5° Assurer le respect de la hiérarchie des normes et la cohérence rédactionnelle des textes ainsi rassemblés, harmoniser l’état du droit, remédier aux éventuelles erreurs et abroger les dispositions devenues sans objet ;

6° (Supprimé)

 Étendre les dispositions de nature législative ainsi codifiées en Nouvelle-Calédonie, en Polynésie française, dans le respect des compétences dévolues à ces collectivités, ainsi qu’aux îles Wallis et Futuna, et adapter, le cas échéant, les dispositions ainsi codifiées en Nouvelle-Calédonie et dans les collectivités d’outre-mer régies par l’article 74 de la Constitution ;

 Rendre applicables à Mayotte les dispositions de nature législative ainsi codifiées issues des lois qui ne lui ont pas été rendues applicables.

IV. – Ces ordonnances sont publiées dans un délai de vingt-quatre mois à compter de la promulgation de la présente loi.

V. – Un projet de loi de ratification est déposé devant le Parlement dans un délai de trois mois à compter de la publication de chaque ordonnance."
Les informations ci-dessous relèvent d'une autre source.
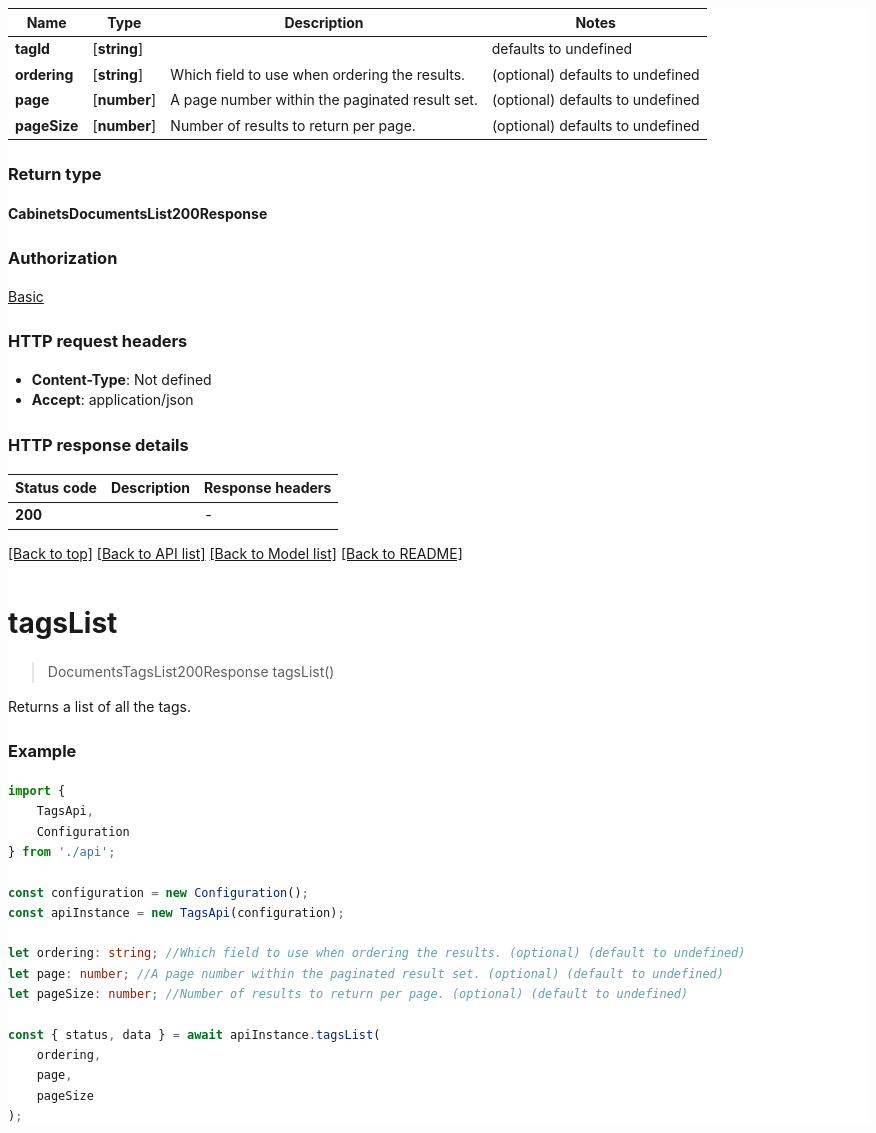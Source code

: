 |Name | Type | Description  | Notes|
|------------- | ------------- | ------------- | -------------|
| **tagId** | [**string**] |  | defaults to undefined|
| **ordering** | [**string**] | Which field to use when ordering the results. | (optional) defaults to undefined|
| **page** | [**number**] | A page number within the paginated result set. | (optional) defaults to undefined|
| **pageSize** | [**number**] | Number of results to return per page. | (optional) defaults to undefined|


### Return type

**CabinetsDocumentsList200Response**

### Authorization

[Basic](../README.md#Basic)

### HTTP request headers

 - **Content-Type**: Not defined
 - **Accept**: application/json


### HTTP response details
| Status code | Description | Response headers |
|-------------|-------------|------------------|
|**200** |  |  -  |

[[Back to top]](#) [[Back to API list]](../README.md#documentation-for-api-endpoints) [[Back to Model list]](../README.md#documentation-for-models) [[Back to README]](../README.md)

# **tagsList**
> DocumentsTagsList200Response tagsList()

Returns a list of all the tags.

### Example

```typescript
import {
    TagsApi,
    Configuration
} from './api';

const configuration = new Configuration();
const apiInstance = new TagsApi(configuration);

let ordering: string; //Which field to use when ordering the results. (optional) (default to undefined)
let page: number; //A page number within the paginated result set. (optional) (default to undefined)
let pageSize: number; //Number of results to return per page. (optional) (default to undefined)

const { status, data } = await apiInstance.tagsList(
    ordering,
    page,
    pageSize
);
```
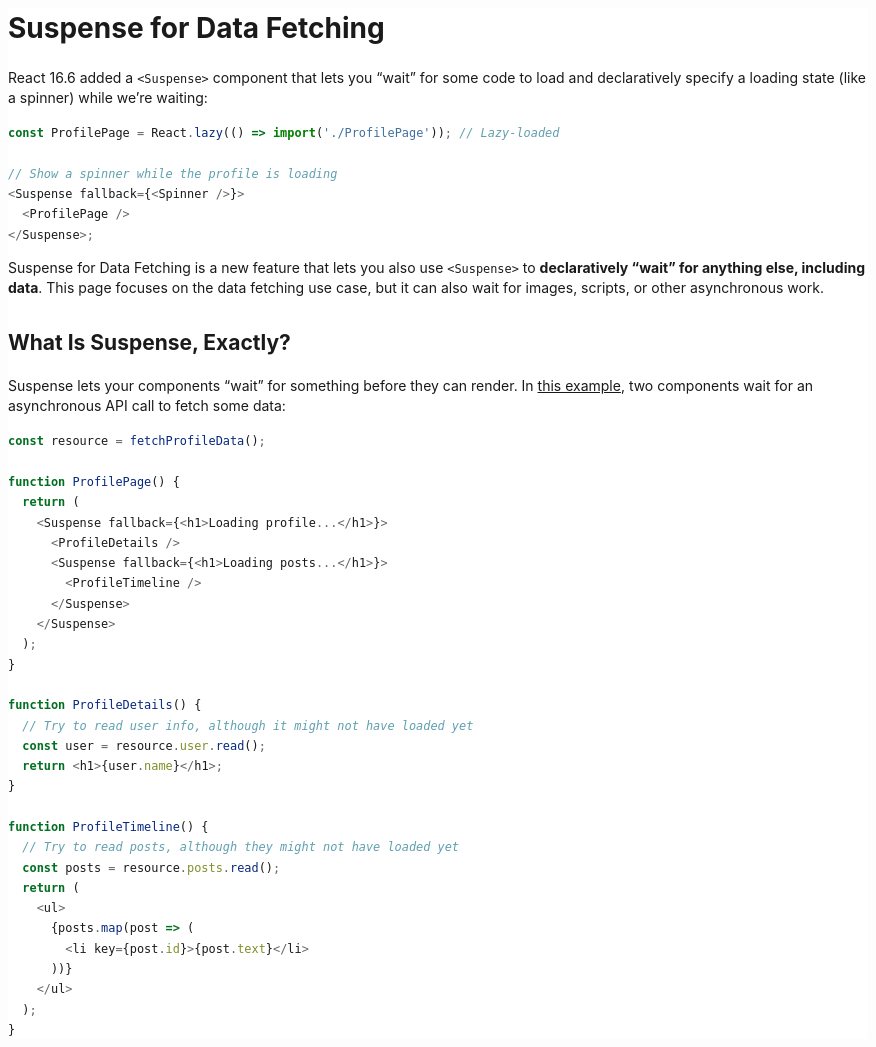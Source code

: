 # Suspense for Data Fetching

React 16.6 added a `<Suspense>` component that lets you “wait” for some code to load and declaratively specify a loading state (like a spinner) while we’re waiting:

```typescript
const ProfilePage = React.lazy(() => import('./ProfilePage')); // Lazy-loaded

// Show a spinner while the profile is loading
<Suspense fallback={<Spinner />}>
  <ProfilePage />
</Suspense>;
```

Suspense for Data Fetching is a new feature that lets you also use `<Suspense>` to **declaratively “wait” for anything else, including data**. This page focuses on the data fetching use case, but it can also wait for images, scripts, or other asynchronous work.

## What Is Suspense, Exactly?

Suspense lets your components “wait” for something before they can render. In [this example](https://codesandbox.io/s/frosty-hermann-bztrp), two components wait for an asynchronous API call to fetch some data:

```typescript
const resource = fetchProfileData();

function ProfilePage() {
  return (
    <Suspense fallback={<h1>Loading profile...</h1>}>
      <ProfileDetails />
      <Suspense fallback={<h1>Loading posts...</h1>}>
        <ProfileTimeline />
      </Suspense>
    </Suspense>
  );
}

function ProfileDetails() {
  // Try to read user info, although it might not have loaded yet
  const user = resource.user.read();
  return <h1>{user.name}</h1>;
}

function ProfileTimeline() {
  // Try to read posts, although they might not have loaded yet
  const posts = resource.posts.read();
  return (
    <ul>
      {posts.map(post => (
        <li key={post.id}>{post.text}</li>
      ))}
    </ul>
  );
}
```
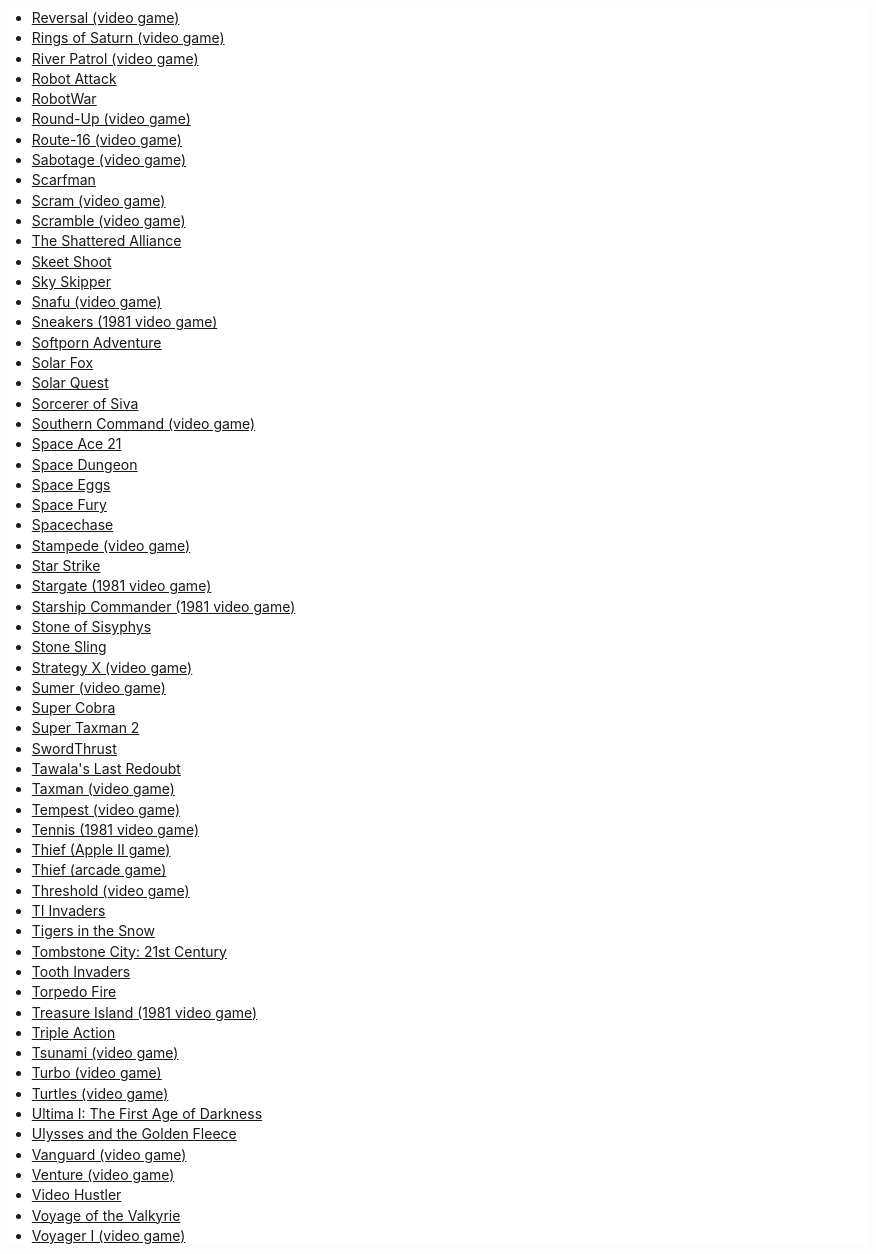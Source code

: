 - [Reversal (video game)](https://en.wikipedia.org/wiki/Reversal_(video_game))
- [Rings of Saturn (video game)](https://en.wikipedia.org/wiki/Rings_of_Saturn_(video_game))
- [River Patrol (video game)](https://en.wikipedia.org/wiki/River_Patrol_(video_game))
- [Robot Attack](https://en.wikipedia.org/wiki/Robot_Attack)
- [RobotWar](https://en.wikipedia.org/wiki/RobotWar)
- [Round-Up (video game)](https://en.wikipedia.org/wiki/Round-Up_(video_game))
- [Route-16 (video game)](https://en.wikipedia.org/wiki/Route-16_(video_game))
- [Sabotage (video game)](https://en.wikipedia.org/wiki/Sabotage_(video_game))
- [Scarfman](https://en.wikipedia.org/wiki/Scarfman)
- [Scram (video game)](https://en.wikipedia.org/wiki/Scram_(video_game))
- [Scramble (video game)](https://en.wikipedia.org/wiki/Scramble_(video_game))
- [The Shattered Alliance](https://en.wikipedia.org/wiki/The_Shattered_Alliance)
- [Skeet Shoot](https://en.wikipedia.org/wiki/Skeet_Shoot)
- [Sky Skipper](https://en.wikipedia.org/wiki/Sky_Skipper)
- [Snafu (video game)](https://en.wikipedia.org/wiki/Snafu_(video_game))
- [Sneakers (1981 video game)](https://en.wikipedia.org/wiki/Sneakers_(1981_video_game))
- [Softporn Adventure](https://en.wikipedia.org/wiki/Softporn_Adventure)
- [Solar Fox](https://en.wikipedia.org/wiki/Solar_Fox)
- [Solar Quest](https://en.wikipedia.org/wiki/Solar_Quest)
- [Sorcerer of Siva](https://en.wikipedia.org/wiki/Sorcerer_of_Siva)
- [Southern Command (video game)](https://en.wikipedia.org/wiki/Southern_Command_(video_game))
- [Space Ace 21](https://en.wikipedia.org/wiki/Space_Ace_21)
- [Space Dungeon](https://en.wikipedia.org/wiki/Space_Dungeon)
- [Space Eggs](https://en.wikipedia.org/wiki/Space_Eggs)
- [Space Fury](https://en.wikipedia.org/wiki/Space_Fury)
- [Spacechase](https://en.wikipedia.org/wiki/Spacechase)
- [Stampede (video game)](https://en.wikipedia.org/wiki/Stampede_(video_game))
- [Star Strike](https://en.wikipedia.org/wiki/Star_Strike)
- [Stargate (1981 video game)](https://en.wikipedia.org/wiki/Stargate_(1981_video_game))
- [Starship Commander (1981 video game)](https://en.wikipedia.org/wiki/Starship_Commander_(1981_video_game))
- [Stone of Sisyphys](https://en.wikipedia.org/wiki/Stone_of_Sisyphys)
- [Stone Sling](https://en.wikipedia.org/wiki/Stone_Sling)
- [Strategy X (video game)](https://en.wikipedia.org/wiki/Strategy_X_(video_game))
- [Sumer (video game)](https://en.wikipedia.org/wiki/Sumer_(video_game))
- [Super Cobra](https://en.wikipedia.org/wiki/Super_Cobra)
- [Super Taxman 2](https://en.wikipedia.org/wiki/Super_Taxman_2)
- [SwordThrust](https://en.wikipedia.org/wiki/SwordThrust)
- [Tawala's Last Redoubt](https://en.wikipedia.org/wiki/Tawala%27s_Last_Redoubt)
- [Taxman (video game)](https://en.wikipedia.org/wiki/Taxman_(video_game))
- [Tempest (video game)](https://en.wikipedia.org/wiki/Tempest_(video_game))
- [Tennis (1981 video game)](https://en.wikipedia.org/wiki/Tennis_(1981_video_game))
- [Thief (Apple II game)](https://en.wikipedia.org/wiki/Thief_(Apple_II_game))
- [Thief (arcade game)](https://en.wikipedia.org/wiki/Thief_(arcade_game))
- [Threshold (video game)](https://en.wikipedia.org/wiki/Threshold_(video_game))
- [TI Invaders](https://en.wikipedia.org/wiki/TI_Invaders)
- [Tigers in the Snow](https://en.wikipedia.org/wiki/Tigers_in_the_Snow)
- [Tombstone City: 21st Century](https://en.wikipedia.org/wiki/Tombstone_City:_21st_Century)
- [Tooth Invaders](https://en.wikipedia.org/wiki/Tooth_Invaders)
- [Torpedo Fire](https://en.wikipedia.org/wiki/Torpedo_Fire)
- [Treasure Island (1981 video game)](https://en.wikipedia.org/wiki/Treasure_Island_(1981_video_game))
- [Triple Action](https://en.wikipedia.org/wiki/Triple_Action)
- [Tsunami (video game)](https://en.wikipedia.org/wiki/Tsunami_(video_game))
- [Turbo (video game)](https://en.wikipedia.org/wiki/Turbo_(video_game))
- [Turtles (video game)](https://en.wikipedia.org/wiki/Turtles_(video_game))
- [Ultima I: The First Age of Darkness](https://en.wikipedia.org/wiki/Ultima_I:_The_First_Age_of_Darkness)
- [Ulysses and the Golden Fleece](https://en.wikipedia.org/wiki/Ulysses_and_the_Golden_Fleece)
- [Vanguard (video game)](https://en.wikipedia.org/wiki/Vanguard_(video_game))
- [Venture (video game)](https://en.wikipedia.org/wiki/Venture_(video_game))
- [Video Hustler](https://en.wikipedia.org/wiki/Video_Hustler)
- [Voyage of the Valkyrie](https://en.wikipedia.org/wiki/Voyage_of_the_Valkyrie)
- [Voyager I (video game)](https://en.wikipedia.org/wiki/Voyager_I_(video_game))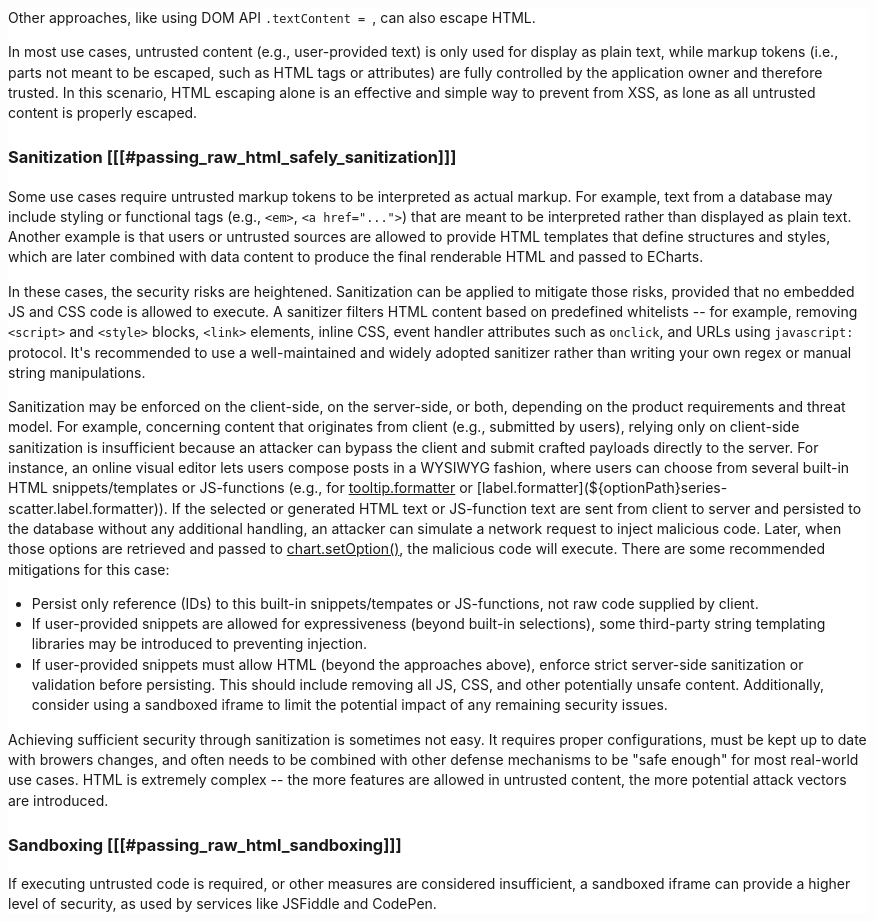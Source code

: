 Other approaches, like using DOM API `.textContent = `, can also escape HTML.

In most use cases, untrusted content (e.g., user-provided text) is only used for display as plain text, while markup tokens (i.e., parts not meant to be escaped, such as HTML tags or attributes) are fully controlled by the application owner and therefore trusted. In this scenario, HTML escaping alone is an effective and simple way to prevent from XSS, as lone as all untrusted content is properly escaped.

### Sanitization [[[#passing_raw_html_safely_sanitization]]]

Some use cases require untrusted markup tokens to be interpreted as actual markup. For example, text from a database may include styling or functional tags (e.g., `<em>`, `<a href="...">`) that are meant to be interpreted rather than displayed as plain text. Another example is that users or untrusted sources are allowed to provide HTML templates that define structures and styles, which are later combined with data content to produce the final renderable HTML and passed to ECharts.

In these cases, the security risks are heightened. Sanitization can be applied to mitigate those risks, provided that no embedded JS and CSS code is allowed to execute. A sanitizer filters HTML content based on predefined whitelists -- for example, removing `<script>` and `<style>` blocks, `<link>` elements, inline CSS, event handler attributes such as `onclick`, and URLs using `javascript:` protocol. It's recommended to use a well-maintained and widely adopted sanitizer rather than writing your own regex or manual string manipulations.

Sanitization may be enforced on the client-side, on the server-side, or both, depending on the product requirements and threat model. For example, concerning content that originates from client (e.g., submitted by users), relying only on client-side sanitization is insufficient because an attacker can bypass the client and submit crafted payloads directly to the server. For instance, an online visual editor lets users compose posts in a WYSIWYG fashion, where users can choose from several built-in HTML snippets/templates or JS-functions (e.g., for [tooltip.formatter](${optionPath}tooltip.formatter) or [label.formatter](${optionPath}series-scatter.label.formatter)). If the selected or generated HTML text or JS-function text are sent from client to server and persisted to the database without any additional handling, an attacker can simulate a network request to inject malicious code. Later, when those options are retrieved and passed to [chart.setOption()](${apiPath}echartsInstance.setOption), the malicious code will execute. There are some recommended mitigations for this case:
+ Persist only reference (IDs) to this built-in snippets/tempates or JS-functions, not raw code supplied by client.
+ If user-provided snippets are allowed for expressiveness (beyond built-in selections), some third-party string templating libraries may be introduced to preventing injection.
+ If user-provided snippets must allow HTML (beyond the approaches above), enforce strict server-side sanitization or validation before persisting. This should include removing all JS, CSS, and other potentially unsafe content. Additionally, consider using a sandboxed iframe to limit the potential impact of any remaining security issues.

Achieving sufficient security through sanitization is sometimes not easy. It requires proper configurations, must be kept up to date with browers changes, and often needs to be combined with other defense mechanisms to be "safe enough" for most real-world use cases. HTML is extremely complex -- the more features are allowed in untrusted content, the more potential attack vectors are introduced.

### Sandboxing [[[#passing_raw_html_sandboxing]]]

If executing untrusted code is required, or other measures are considered insufficient, a sandboxed iframe can provide a higher level of security, as used by services like JSFiddle and CodePen.
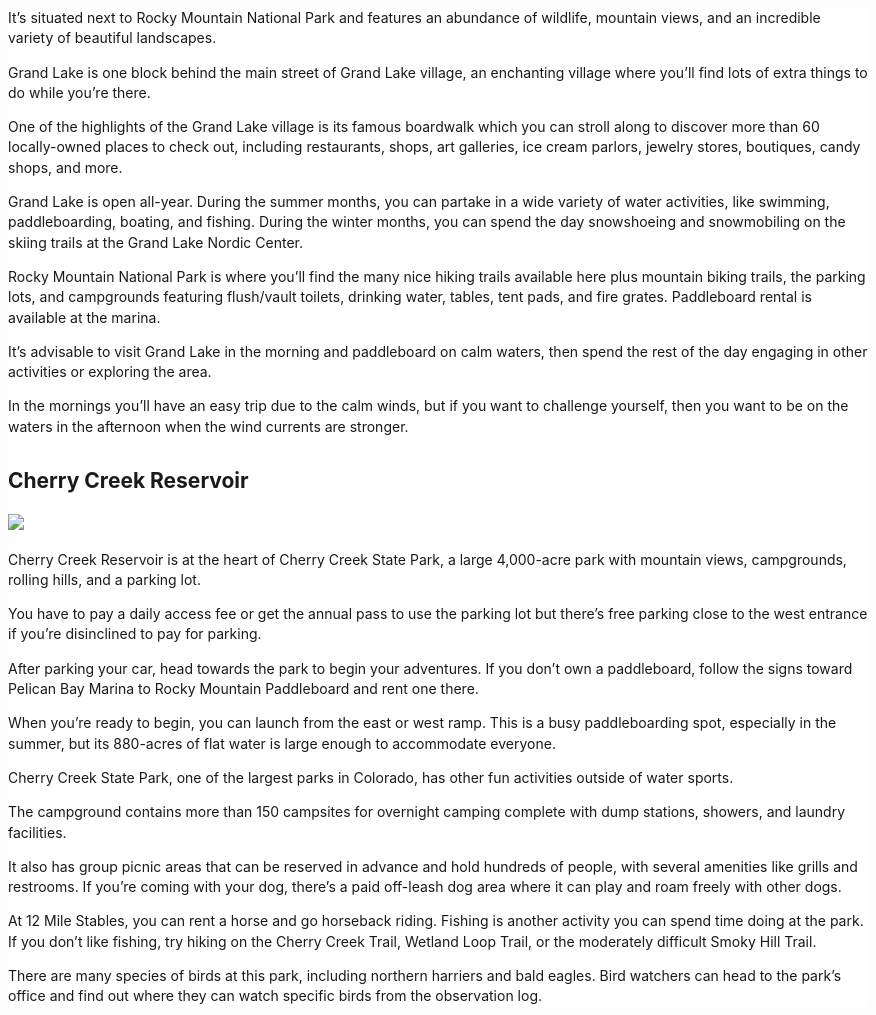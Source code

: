It’s situated next to Rocky Mountain National Park and features an abundance of wildlife, mountain views, and an incredible variety of beautiful landscapes.

Grand Lake is one block behind the main street of Grand Lake village, an enchanting village where you’ll find lots of extra things to do while you’re there.

One of the highlights of the Grand Lake village is its famous boardwalk which you can stroll along to discover more than 60 locally-owned places to check out, including restaurants, shops, art galleries, ice cream parlors, jewelry stores, boutiques, candy shops, and more.

Grand Lake is open all-year. During the summer months, you can partake in a wide variety of water activities, like swimming, paddleboarding, boating, and fishing. During the winter months, you can spend the day snowshoeing and snowmobiling on the skiing trails at the Grand Lake Nordic Center.

Rocky Mountain National Park is where you’ll find the many nice hiking trails available here plus mountain biking trails, the parking lots, and campgrounds featuring flush/vault toilets, drinking water, tables, tent pads, and fire grates. Paddleboard rental is available at the marina.

It’s advisable to visit Grand Lake in the morning and paddleboard on calm waters, then spend the rest of the day engaging in other activities or exploring the area.

In the mornings you’ll have an easy trip due to the calm winds, but if you want to challenge yourself, then you want to be on the waters in the afternoon when the wind currents are stronger.

## Cherry Creek Reservoir

![](/Cherry_Creek_State_Park_\(2837173960\).jpg)

Cherry Creek Reservoir is at the heart of Cherry Creek State Park, a large 4,000-acre park with mountain views, campgrounds, rolling hills, and a parking lot.

You have to pay a daily access fee or get the annual pass to use the parking lot but there’s free parking close to the west entrance if you’re disinclined to pay for parking.

After parking your car, head towards the park to begin your adventures. If you don’t own a paddleboard, follow the signs toward Pelican Bay Marina to Rocky Mountain Paddleboard and rent one there.

When you’re ready to begin, you can launch from the east or west ramp. This is a busy paddleboarding spot, especially in the summer, but its 880-acres of flat water is large enough to accommodate everyone.

Cherry Creek State Park, one of the largest parks in Colorado, has other fun activities outside of water sports.

The campground contains more than 150 campsites for overnight camping complete with dump stations, showers, and laundry facilities.

It also has group picnic areas that can be reserved in advance and hold hundreds of people, with several amenities like grills and restrooms. If you’re coming with your dog, there’s a paid off-leash dog area where it can play and roam freely with other dogs.

At 12 Mile Stables, you can rent a horse and go horseback riding. Fishing is another activity you can spend time doing at the park. If you don’t like fishing, try hiking on the Cherry Creek Trail, Wetland Loop Trail, or the moderately difficult Smoky Hill Trail.

There are many species of birds at this park, including northern harriers and bald eagles. Bird watchers can head to the park’s office and find out where they can watch specific birds from the observation log.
Il convient de souligner que l'exercice de codification qui est ici demandé au Gouvernement ne sera pas mené "à droit constant" ce qui est heureux. Qu'il s'agisse des règles de retrait/abrogation des actes administratifs ou des conditions de participation du public, des améliorations et des simplifications sont possibles.

"Dîtes le nous une fois"

Ce nouveau texte projette une circulation plus fluide de l'information administrative. A cette fin, l'article 4 de la petite loi dispose :

"Dans les conditions prévues à l’article 38 de la Constitution, le Gouvernement est autorisé à prendre par ordonnance, dans un délai de dix-huit mois à compter de la promulgation de la présente loi, les mesures nécessaires pour :

1° Harmoniser les définitions, données et références utilisées lors des relations entre les administrations et le public, en vue de permettre les échanges d’informations ou de données entre les administrations prévus à l’article 16 A de la loi n° 2000-321 du 12 avril 2000 relative aux droits des citoyens dans leurs relations avec les administrations et d’éviter que soient demandées au public une information ou une donnée déjà fournies à une administration ;

2° Procéder, dans les dispositions relatives aux secrets protégés par la loi et, le cas échéant, après avis motivé et publié de la Commission nationale de l’informatique et des libertés, dans la législation relative à l’informatique, aux fichiers et aux libertés, aux ajustements nécessaires pour donner accès aux informations ou aux données du public à tout organisme autorisé à en connaître. Ces ajustements ne peuvent pas porter sur les informations ou les données qui, en raison de leur nature, notamment parce qu’elles touchent au secret médical et au secret de la défense nationale, ne peuvent faire l’objet d’une communication directe ;

3° Définir les conditions dans lesquelles des déclarations sur l’honneur peuvent être substituées à la production de pièces justificatives et préciser corrélativement les conséquences qui s’attachent à l’éventuelle inexactitude de ces déclarations.

Un projet de loi de ratification est déposé devant le Parlement dans un délai de trois mois à compter de la publication de l’ordonnance."

Il convient de souligner l'introduction de la règle "Dites le nous une fois" au 1° de cet article.

Il convient désormais d'attendre la publication de ce texte et celle des ordonnances annoncées.